On April 22nd, BMS and Cellares, the world's first Integrated Development and Manufacturing Organization (IDMO) dedicated to the production of cell therapies at clinical and industrial scales, jointly announced a global capacity reservation and supply agreement for the production of CAR T cell therapies. The transaction is valued at up to $380 million, including upfront and milestone payments. As part of the agreement, Cellares will optimize and automate the production of certain BMS's CAR T cell therapies and transfer the technology to its automated high-throughput production platform, Cell Shuttle™. Cellares will provide multiple Cell Shuttle and Cell Q™ systems, which feature fully automated, high-throughput quality control capabilities, for the exclusive use of BMS. The Cell Shuttles and Cell Qs will be deployed in Cellares' smart factories located in the US, EU, and Japan. The production of cell therapies is complex, both operationally and technically. As cell therapies are rapidly changing the treatment landscape for many different diseases, the demand for such therapies is also significantly increasing.
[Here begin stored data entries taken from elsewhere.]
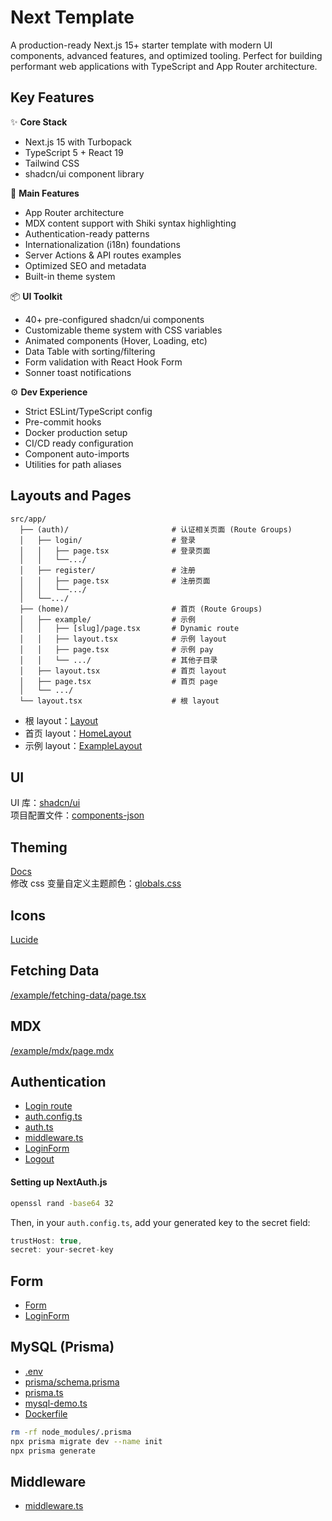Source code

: # Next Template

A production-ready Next.js 15+ starter template with modern UI components, advanced features, and optimized tooling. Perfect for building performant web applications with TypeScript and App Router architecture.

## Key Features

✨ **Core Stack**

- Next.js 15 with Turbopack
- TypeScript 5 + React 19
- Tailwind CSS
- shadcn/ui component library

🚀 **Main Features**

- App Router architecture
- MDX content support with Shiki syntax highlighting
- Authentication-ready patterns
- Internationalization (i18n) foundations
- Server Actions & API routes examples
- Optimized SEO and metadata
- Built-in theme system

📦 **UI Toolkit**

- 40+ pre-configured shadcn/ui components
- Customizable theme system with CSS variables
- Animated components (Hover, Loading, etc)
- Data Table with sorting/filtering
- Form validation with React Hook Form
- Sonner toast notifications

⚙️ **Dev Experience**

- Strict ESLint/TypeScript config
- Pre-commit hooks
- Docker production setup
- CI/CD ready configuration
- Component auto-imports
- Utilities for path aliases

## Layouts and Pages

```
src/app/
  ├── (auth)/                       # 认证相关页面 (Route Groups)
  │   ├── login/                    # 登录
  │   │   ├── page.tsx              # 登录页面
  │   │   └──.../
  │   ├── register/                 # 注册
  │   │   ├── page.tsx              # 注册页面
  │   │   └──.../
  │   └──.../
  ├── (home)/        	            # 首页 (Route Groups)
  │   ├── example/                  # 示例
  │   │   ├── [slug]/page.tsx       # Dynamic route
  │   │   ├── layout.tsx            # 示例 layout
  │   │   ├── page.tsx              # 示例 pay
  │   │   └── .../                  # 其他子目录
  │   ├── layout.tsx                # 首页 layout
  │   ├── page.tsx                  # 首页 page
  │   └── .../
  └── layout.tsx                    # 根 layout
```

- 根 layout：[Layout](./src/app/layout.tsx)
- 首页 layout：[HomeLayout](<./src/app/(home)/layout.tsx>)
- 示例 layout：[ExampleLayout](<./src/app/(home)/example/layout.tsx>)

## UI

UI 库：[shadcn/ui](https://ui.shadcn.com/)  
项目配置文件：[components-json](./components.json)

## Theming

[Docs](https://ui.shadcn.com/docs/theming)  
修改 css 变量自定义主题颜色：[globals.css](./src/app/globals.css)

## Icons

[Lucide](https://lucide.dev/icons/)

## Fetching Data

[/example/fetching-data/page.tsx](<./src/app/(home)/example/fetching-data/page.tsx>)

## MDX

[/example/mdx/page.mdx](<./src/app/(home)/example/mdx/page.mdx>)

## Authentication

- [Login route](<./src/app/(auth)/login/page.tsx>)
- [auth.config.ts](./src/auth.config.ts)
- [auth.ts](./src/auth.ts)
- [middleware.ts](./src/middleware.ts)
- [LoginForm](<./src/app/(auth)/login/LoginForm.tsx>)
- [Logout](<./src/app/(home)/user-button.tsx>)

#### Setting up NextAuth.js

```bash
openssl rand -base64 32
```

Then, in your `auth.config.ts`, add your generated key to the secret field:

```ts
trustHost: true,
secret: your-secret-key
```

## Form
- [Form](./src/app/(home)/example/content/fetching-data/server-actions2.tsx)
- [LoginForm](<./src/app/(auth)/login/LoginForm.tsx>)

## MySQL (Prisma)
- [.env](./.env)
- [prisma/schema.prisma](./prisma/schema.prisma)
- [prisma.ts](./src/lib/prisma.ts)
- [mysql-demo.ts](./src//lib/actions/demo/mysql-demo.ts)
- [Dockerfile](./docker/Dockerfile)
```bash
rm -rf node_modules/.prisma
npx prisma migrate dev --name init
npx prisma generate
```

## Middleware
- [middleware.ts](./src/middleware.ts)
This collaboration allows BMS to expand its production capacity to meet the growing demand for its variety of cell therapies through a scalable platform, potentially reducing turnaround times and bringing the hope of cell therapy to more patients more quickly.

9.Treatment of Alzheimer's Disease: Leqembi Development Team Collaborates Once Again

On April 22nd, BioArctic announced a research evaluation agreement with Eisai for their investigative project BAN2802. BAN2802 is a potential new therapy for Alzheimer’s Disease (AD) that combines BioArctic's proprietary Blood-Brain Barrier (BBB) crossing technology with an undisclosed AD candidate drug. Upon conclusion of the collaboration, Eisai will evaluate the relevant data and decide whether to exercise its option to license the development of BAN2802 for the treatment of AD. The collaboration between BioArctic and Eisai dates back to 2005 when the two parties started working together in the development and commercialization of AD treatment drugs. This collaboration led to the birth of Leqembi (lecanemab), the first drug to be fully approved by the US FDA for the treatment of AD in 20 years, capable of slowing the progression of early-stage Alzheimer's Disease. The new collaboration will build on the joint knowledge of the two companies in the field of AD to evaluate a project that could potentially become the next generation of improved AD therapies. The cost of this study evaluation plan will be shared by both parties. According to BioArctic's official website, in addition to Leqembi, the company’s portfolio for AD includes five new antibodies with different mechanisms of action that hold promise for slowing or halting disease progression, all of which are currently in the preclinical research phase. For example, the AD1503 project is an antibody project targeting shorter, truncated forms of amyloid-beta protein that emerge early in the disease, exhibiting notable aggregation and the ability to form harmful types, potentially leading to Alzheimer's Disease. Other projects like BT2802 and BT2803 leverage the company’s BrainTransporter technology to develop new antibodies for AD treatment that harness its BBB crossing capabilities.